Thirlby left Saracens to join Bath Rugby in May 2000. He played 36 times for Bath in the Premiership scoring eight tries, the highlight being the hat-trick of tries he scored against Rotherham on 14 April 2001, before joining Rotherham in February 2003. He helped the club secure promotion from National Division One back into the Premiership before returning to Cornwall and Penzance & Newlyn for the 2003–2004 season.

After two seasons with Penzance & Newlyn, Thirlby returned to the Premiership by signing a two-year contract with Gloucester Rugby. After just ten Premiership appearances and a solitary try, Thirlby joined Redruth on loan in January 2007, agreeing a two-year contract with the club in March 2007.

==International==
Thirlby was a regular member of the England Sevens team. He represented the team in both the RWC Sevens 2001 and RWC Sevens 2005, the only England player to do so, and was a member of Joe Lydon's twelve-man squad for the 2002 Commonwealth Games in Manchester.
Although the team returned without medals, they did win the Sevens Plate in the tournament.
He made 35 appearances in the IRB Sevens World Series, at the time the third-highest total by an England player, which has since been surpassed several times.
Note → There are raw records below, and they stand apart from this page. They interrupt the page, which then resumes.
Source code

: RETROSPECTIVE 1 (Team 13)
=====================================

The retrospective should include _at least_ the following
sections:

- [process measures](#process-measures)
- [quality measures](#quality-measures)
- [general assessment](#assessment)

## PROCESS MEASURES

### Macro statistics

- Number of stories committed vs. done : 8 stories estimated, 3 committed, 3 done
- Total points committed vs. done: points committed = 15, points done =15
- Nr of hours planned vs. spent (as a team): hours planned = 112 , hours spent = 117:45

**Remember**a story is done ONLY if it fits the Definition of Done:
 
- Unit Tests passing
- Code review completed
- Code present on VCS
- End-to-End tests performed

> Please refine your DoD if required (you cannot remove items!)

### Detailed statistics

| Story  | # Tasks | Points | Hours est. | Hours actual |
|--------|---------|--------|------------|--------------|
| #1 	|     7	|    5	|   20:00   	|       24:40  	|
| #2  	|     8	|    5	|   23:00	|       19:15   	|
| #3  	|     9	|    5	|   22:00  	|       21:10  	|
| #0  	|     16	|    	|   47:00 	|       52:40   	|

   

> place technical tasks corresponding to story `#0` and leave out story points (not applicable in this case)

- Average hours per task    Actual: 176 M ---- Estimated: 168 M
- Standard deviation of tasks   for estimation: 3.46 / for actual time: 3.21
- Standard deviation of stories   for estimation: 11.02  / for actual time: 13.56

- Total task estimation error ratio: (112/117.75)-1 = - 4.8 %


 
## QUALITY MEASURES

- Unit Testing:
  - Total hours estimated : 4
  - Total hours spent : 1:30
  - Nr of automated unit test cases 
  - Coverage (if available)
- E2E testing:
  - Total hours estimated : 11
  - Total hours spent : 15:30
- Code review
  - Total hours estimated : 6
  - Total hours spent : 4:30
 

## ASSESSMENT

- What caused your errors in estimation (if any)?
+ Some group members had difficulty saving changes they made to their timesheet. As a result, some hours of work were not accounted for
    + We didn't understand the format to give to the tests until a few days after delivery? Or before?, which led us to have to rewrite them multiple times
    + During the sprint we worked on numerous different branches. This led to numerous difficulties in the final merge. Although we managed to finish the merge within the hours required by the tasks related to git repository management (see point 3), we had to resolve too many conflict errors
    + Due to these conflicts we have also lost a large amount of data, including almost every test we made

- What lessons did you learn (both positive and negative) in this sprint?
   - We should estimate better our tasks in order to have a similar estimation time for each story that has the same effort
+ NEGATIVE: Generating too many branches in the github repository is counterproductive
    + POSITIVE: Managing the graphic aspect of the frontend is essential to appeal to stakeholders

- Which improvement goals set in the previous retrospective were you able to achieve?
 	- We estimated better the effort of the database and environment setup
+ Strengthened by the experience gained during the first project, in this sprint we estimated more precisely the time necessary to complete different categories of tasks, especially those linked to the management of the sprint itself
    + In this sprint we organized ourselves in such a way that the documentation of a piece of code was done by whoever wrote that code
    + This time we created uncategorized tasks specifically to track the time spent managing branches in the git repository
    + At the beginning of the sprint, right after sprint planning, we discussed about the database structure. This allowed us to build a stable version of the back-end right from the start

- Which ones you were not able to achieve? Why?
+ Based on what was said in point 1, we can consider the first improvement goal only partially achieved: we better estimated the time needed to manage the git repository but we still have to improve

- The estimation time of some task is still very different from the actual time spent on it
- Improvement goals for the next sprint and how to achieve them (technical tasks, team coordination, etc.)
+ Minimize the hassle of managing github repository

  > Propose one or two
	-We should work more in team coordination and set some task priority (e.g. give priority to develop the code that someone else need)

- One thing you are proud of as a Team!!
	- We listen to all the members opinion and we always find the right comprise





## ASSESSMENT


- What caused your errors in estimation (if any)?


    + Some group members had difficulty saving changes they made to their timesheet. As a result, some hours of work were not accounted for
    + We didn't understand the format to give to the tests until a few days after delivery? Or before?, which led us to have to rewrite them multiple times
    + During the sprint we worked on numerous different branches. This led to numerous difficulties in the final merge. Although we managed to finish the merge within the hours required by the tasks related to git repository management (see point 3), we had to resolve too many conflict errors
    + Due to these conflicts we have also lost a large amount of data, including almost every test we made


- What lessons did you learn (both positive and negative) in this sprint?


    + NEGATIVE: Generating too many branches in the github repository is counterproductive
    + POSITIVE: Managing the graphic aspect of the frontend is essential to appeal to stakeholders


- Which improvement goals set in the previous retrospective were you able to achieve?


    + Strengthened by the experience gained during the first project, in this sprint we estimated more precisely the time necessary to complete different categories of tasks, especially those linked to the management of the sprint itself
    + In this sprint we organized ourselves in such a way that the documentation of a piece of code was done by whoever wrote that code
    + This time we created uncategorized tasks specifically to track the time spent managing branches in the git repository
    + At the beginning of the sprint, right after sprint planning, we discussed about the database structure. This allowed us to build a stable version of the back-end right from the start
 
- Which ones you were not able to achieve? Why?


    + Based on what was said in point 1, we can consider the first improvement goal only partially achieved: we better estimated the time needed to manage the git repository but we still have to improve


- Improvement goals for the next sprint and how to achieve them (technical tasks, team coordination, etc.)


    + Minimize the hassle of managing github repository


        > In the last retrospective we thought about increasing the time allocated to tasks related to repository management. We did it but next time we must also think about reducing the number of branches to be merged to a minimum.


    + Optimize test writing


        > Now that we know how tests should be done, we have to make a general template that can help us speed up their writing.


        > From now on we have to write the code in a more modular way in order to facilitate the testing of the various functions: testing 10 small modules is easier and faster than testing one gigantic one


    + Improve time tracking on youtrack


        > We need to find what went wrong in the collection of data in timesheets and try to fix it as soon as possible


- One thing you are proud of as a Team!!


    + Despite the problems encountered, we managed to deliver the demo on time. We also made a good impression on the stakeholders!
Thirlby received a call up for England's 2000 tour of South Africa, and although he did not appear in the test side, he played in the three tour matches, scoring a try in the 36–27 victory over Gauteng Falcons.

==Personal life==
Thirlby is married to Jess Garland, a former England netball international. In 2019 she was appointed head coach of the England national netball team. Like her future husband, Garland also represented England at the 2002 Commonwealth Games. They have two children. Thirlby also has a child from a previous relationship. His father-in-law was Chris Garland, a professional footballer.